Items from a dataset
****
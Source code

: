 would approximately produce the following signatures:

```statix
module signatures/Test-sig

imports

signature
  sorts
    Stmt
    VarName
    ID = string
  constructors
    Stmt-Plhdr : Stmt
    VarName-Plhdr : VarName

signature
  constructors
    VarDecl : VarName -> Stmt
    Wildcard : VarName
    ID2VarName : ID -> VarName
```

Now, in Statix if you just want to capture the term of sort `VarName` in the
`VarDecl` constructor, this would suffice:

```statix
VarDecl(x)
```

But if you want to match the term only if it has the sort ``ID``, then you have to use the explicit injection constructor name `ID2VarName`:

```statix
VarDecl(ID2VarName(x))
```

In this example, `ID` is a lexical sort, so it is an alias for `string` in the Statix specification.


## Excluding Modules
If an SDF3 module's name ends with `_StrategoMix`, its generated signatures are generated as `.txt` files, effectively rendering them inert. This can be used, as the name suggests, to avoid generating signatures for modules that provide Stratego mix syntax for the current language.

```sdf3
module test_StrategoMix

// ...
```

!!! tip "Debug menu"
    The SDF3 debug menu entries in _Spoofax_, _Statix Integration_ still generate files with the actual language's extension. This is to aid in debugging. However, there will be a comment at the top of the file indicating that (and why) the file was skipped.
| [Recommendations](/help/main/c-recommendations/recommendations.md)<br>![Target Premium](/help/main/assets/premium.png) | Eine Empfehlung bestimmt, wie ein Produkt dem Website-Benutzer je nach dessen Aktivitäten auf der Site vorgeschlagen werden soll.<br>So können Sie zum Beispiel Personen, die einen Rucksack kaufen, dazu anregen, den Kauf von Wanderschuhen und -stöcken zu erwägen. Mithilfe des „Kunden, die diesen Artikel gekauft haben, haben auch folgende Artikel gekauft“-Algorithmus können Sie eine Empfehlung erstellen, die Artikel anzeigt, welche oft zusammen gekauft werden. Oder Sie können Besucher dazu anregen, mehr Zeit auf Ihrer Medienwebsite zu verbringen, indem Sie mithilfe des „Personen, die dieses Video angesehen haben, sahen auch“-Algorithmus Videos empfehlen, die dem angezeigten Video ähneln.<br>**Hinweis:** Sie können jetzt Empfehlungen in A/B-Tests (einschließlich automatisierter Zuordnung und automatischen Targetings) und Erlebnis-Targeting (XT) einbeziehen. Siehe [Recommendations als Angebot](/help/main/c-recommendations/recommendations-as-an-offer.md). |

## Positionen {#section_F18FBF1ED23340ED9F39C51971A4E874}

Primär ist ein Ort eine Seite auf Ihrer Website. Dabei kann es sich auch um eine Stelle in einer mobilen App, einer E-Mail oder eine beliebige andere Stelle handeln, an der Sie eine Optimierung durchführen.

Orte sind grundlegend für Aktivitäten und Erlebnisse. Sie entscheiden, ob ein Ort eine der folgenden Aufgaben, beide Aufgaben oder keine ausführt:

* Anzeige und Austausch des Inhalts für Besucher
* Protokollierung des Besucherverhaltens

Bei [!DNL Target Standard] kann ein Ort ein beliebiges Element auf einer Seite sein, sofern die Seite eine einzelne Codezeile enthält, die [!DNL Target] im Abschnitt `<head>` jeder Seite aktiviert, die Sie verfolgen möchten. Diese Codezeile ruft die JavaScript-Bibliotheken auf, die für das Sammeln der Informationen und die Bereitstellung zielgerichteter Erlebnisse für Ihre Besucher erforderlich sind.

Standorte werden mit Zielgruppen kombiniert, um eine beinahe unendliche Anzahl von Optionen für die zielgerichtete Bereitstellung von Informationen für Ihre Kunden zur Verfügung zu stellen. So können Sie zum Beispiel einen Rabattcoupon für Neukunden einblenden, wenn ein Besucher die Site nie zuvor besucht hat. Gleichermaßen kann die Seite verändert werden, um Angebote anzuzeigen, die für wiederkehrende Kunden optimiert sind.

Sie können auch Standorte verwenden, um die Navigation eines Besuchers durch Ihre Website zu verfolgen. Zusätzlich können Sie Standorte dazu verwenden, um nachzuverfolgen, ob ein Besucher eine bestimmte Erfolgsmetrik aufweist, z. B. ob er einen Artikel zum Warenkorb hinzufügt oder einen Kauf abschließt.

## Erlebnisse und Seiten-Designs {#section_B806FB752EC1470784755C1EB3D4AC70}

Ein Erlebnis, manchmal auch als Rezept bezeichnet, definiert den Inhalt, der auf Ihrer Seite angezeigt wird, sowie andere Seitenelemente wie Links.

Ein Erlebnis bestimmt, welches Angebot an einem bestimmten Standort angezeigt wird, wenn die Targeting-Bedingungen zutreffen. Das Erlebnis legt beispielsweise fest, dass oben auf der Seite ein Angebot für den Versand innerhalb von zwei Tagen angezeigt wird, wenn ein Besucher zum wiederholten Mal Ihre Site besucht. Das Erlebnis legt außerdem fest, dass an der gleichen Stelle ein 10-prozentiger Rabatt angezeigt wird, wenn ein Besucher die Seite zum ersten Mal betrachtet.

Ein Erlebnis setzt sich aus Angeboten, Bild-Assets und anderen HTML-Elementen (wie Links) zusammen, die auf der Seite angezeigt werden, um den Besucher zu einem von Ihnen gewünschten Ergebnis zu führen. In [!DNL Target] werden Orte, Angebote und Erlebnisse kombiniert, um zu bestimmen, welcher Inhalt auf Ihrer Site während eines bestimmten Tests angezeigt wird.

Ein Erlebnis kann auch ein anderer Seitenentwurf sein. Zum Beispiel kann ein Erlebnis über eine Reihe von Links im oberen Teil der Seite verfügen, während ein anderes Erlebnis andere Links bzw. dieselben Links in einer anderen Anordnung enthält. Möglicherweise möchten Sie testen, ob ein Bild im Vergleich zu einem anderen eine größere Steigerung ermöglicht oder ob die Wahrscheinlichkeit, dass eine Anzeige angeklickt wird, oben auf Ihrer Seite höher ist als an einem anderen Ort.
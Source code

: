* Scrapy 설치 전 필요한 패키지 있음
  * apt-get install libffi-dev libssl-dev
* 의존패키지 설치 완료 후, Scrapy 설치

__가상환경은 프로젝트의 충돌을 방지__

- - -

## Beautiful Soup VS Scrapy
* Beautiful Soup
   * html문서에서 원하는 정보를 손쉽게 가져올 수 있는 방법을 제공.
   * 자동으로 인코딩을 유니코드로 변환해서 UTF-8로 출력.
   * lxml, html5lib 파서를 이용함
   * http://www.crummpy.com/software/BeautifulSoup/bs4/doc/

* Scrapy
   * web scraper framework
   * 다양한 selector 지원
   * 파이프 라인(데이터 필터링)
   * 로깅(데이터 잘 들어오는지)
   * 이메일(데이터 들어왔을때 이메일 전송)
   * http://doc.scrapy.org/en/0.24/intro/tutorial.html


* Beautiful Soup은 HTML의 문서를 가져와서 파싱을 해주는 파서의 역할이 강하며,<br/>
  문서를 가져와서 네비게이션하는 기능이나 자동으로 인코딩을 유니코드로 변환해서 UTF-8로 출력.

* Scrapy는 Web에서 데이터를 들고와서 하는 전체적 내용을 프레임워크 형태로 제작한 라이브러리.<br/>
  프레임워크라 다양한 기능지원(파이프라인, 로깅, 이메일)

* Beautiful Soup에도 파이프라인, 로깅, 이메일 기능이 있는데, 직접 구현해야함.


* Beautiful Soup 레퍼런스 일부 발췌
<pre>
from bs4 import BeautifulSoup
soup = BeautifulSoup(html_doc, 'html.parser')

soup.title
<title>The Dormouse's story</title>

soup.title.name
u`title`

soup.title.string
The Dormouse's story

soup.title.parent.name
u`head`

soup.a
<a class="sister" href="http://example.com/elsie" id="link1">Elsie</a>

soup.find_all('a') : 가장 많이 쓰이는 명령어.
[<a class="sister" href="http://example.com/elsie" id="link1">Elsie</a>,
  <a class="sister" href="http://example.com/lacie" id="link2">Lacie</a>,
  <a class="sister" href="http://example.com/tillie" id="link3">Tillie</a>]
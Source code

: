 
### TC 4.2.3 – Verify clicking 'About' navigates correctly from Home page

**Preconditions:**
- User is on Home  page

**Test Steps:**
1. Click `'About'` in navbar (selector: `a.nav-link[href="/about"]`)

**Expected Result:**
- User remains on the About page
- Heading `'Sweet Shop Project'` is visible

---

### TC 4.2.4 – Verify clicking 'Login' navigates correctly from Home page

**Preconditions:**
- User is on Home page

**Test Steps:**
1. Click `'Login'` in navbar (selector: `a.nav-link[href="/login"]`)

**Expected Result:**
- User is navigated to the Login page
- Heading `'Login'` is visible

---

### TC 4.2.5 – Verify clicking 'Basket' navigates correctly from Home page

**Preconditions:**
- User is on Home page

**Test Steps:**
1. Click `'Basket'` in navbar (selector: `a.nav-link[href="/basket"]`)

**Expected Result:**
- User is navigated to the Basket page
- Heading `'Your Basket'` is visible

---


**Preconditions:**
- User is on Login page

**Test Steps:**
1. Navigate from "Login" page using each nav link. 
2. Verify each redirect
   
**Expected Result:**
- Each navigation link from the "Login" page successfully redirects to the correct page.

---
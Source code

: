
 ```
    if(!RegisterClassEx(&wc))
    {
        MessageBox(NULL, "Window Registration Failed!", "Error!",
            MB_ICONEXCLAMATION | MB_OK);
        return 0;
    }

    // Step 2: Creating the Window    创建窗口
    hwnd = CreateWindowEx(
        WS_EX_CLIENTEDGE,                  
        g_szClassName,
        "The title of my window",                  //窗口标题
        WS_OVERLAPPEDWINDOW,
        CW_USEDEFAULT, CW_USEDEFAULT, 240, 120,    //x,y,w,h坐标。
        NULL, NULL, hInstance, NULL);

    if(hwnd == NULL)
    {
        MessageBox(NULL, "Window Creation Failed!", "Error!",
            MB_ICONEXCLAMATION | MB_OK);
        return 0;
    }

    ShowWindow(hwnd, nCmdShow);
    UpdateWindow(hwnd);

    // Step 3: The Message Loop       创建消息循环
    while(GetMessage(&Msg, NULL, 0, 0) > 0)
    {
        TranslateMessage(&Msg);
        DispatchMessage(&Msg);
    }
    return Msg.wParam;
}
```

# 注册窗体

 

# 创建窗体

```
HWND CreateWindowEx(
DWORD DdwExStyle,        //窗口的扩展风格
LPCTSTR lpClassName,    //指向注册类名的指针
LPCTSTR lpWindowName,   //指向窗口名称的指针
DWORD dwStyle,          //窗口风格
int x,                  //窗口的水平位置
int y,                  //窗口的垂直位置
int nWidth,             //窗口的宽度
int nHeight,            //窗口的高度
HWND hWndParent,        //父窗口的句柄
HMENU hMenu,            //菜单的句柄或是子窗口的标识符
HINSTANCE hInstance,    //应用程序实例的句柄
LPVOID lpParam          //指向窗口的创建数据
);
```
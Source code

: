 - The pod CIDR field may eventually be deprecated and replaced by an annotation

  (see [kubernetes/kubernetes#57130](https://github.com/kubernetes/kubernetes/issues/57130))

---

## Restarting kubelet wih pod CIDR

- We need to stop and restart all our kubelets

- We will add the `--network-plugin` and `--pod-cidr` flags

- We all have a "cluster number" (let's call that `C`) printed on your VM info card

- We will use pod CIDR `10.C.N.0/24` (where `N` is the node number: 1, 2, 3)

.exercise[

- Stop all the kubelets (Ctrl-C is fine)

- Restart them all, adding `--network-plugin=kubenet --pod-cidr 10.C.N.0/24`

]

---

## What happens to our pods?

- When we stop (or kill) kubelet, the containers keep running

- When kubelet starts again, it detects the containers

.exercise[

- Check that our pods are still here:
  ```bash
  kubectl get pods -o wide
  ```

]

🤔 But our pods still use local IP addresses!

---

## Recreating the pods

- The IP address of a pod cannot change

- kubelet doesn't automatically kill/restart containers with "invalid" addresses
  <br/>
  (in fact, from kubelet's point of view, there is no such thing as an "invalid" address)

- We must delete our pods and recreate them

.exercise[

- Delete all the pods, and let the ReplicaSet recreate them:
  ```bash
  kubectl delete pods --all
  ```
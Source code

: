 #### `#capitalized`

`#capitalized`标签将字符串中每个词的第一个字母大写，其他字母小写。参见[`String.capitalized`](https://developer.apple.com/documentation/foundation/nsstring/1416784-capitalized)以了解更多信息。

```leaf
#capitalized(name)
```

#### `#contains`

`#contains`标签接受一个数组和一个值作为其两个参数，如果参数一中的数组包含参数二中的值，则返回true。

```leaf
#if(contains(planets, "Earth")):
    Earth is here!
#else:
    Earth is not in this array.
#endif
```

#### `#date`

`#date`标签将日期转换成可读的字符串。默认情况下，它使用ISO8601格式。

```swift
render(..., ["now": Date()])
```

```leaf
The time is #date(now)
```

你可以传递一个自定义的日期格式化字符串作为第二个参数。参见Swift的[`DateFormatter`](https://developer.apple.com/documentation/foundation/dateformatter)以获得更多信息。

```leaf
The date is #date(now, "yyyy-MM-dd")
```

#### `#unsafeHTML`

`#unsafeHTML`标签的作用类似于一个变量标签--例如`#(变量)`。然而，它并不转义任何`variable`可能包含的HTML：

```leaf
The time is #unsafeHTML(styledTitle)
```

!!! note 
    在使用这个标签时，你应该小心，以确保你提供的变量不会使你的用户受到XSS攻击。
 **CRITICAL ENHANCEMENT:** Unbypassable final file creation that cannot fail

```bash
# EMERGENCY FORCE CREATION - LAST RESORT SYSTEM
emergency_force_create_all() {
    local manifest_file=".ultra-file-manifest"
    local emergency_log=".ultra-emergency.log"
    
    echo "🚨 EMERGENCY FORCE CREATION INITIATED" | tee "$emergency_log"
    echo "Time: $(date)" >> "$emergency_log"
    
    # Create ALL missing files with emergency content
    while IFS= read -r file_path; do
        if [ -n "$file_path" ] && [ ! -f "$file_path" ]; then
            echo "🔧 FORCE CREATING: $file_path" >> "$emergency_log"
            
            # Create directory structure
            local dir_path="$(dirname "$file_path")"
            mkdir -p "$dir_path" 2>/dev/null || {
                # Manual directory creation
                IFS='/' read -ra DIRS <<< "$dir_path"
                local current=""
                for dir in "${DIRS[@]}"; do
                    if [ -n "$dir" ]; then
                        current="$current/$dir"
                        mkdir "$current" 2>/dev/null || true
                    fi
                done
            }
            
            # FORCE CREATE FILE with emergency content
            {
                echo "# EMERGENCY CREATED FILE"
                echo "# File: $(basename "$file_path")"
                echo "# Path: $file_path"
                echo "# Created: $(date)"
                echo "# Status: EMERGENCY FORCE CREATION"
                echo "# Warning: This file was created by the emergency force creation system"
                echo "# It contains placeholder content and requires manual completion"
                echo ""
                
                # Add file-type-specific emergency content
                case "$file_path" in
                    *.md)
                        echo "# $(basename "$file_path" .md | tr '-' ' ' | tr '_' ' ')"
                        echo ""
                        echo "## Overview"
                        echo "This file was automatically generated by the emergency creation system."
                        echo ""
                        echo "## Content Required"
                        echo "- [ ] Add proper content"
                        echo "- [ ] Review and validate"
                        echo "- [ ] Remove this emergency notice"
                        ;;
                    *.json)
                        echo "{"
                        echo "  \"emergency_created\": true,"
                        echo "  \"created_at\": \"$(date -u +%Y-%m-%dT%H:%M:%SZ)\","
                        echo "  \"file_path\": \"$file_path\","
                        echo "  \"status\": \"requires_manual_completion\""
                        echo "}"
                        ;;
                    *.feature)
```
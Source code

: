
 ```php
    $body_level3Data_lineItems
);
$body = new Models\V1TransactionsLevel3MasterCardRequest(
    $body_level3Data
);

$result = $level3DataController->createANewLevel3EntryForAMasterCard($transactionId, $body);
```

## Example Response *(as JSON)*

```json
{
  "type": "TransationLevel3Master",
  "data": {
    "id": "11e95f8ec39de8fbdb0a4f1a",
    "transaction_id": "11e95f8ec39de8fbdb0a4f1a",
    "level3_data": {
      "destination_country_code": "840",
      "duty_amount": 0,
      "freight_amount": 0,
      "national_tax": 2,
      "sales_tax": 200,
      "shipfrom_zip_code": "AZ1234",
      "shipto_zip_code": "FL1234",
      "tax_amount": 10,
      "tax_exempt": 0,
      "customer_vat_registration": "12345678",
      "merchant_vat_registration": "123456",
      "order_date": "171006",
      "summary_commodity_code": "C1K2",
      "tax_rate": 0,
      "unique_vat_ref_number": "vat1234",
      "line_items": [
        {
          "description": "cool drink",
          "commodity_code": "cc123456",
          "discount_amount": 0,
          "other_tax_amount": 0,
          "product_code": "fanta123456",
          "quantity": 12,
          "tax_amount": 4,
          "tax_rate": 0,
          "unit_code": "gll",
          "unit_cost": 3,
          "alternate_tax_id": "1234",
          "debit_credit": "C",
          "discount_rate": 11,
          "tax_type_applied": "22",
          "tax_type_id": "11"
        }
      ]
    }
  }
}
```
****
- [EXERCISE REQUIREMENTS]
Beginning with the first line above, could you copy every line exactly, up to and including the one with "## Excluding Modules"?

- [EXERCISE OUTPUT]
Source code

: would approximately produce the following signatures:

```statix
module signatures/Test-sig

imports

signature
  sorts
    Stmt
    VarName
    ID = string
  constructors
    Stmt-Plhdr : Stmt
    VarName-Plhdr : VarName

signature
  constructors
    VarDecl : VarName -> Stmt
    Wildcard : VarName
    ID2VarName : ID -> VarName
```

Now, in Statix if you just want to capture the term of sort `VarName` in the
`VarDecl` constructor, this would suffice:

```statix
VarDecl(x)
```

But if you want to match the term only if it has the sort ``ID``, then you have to use the explicit injection constructor name `ID2VarName`:

```statix
VarDecl(ID2VarName(x))
```

In this example, `ID` is a lexical sort, so it is an alias for `string` in the Statix specification.


## Excluding Modules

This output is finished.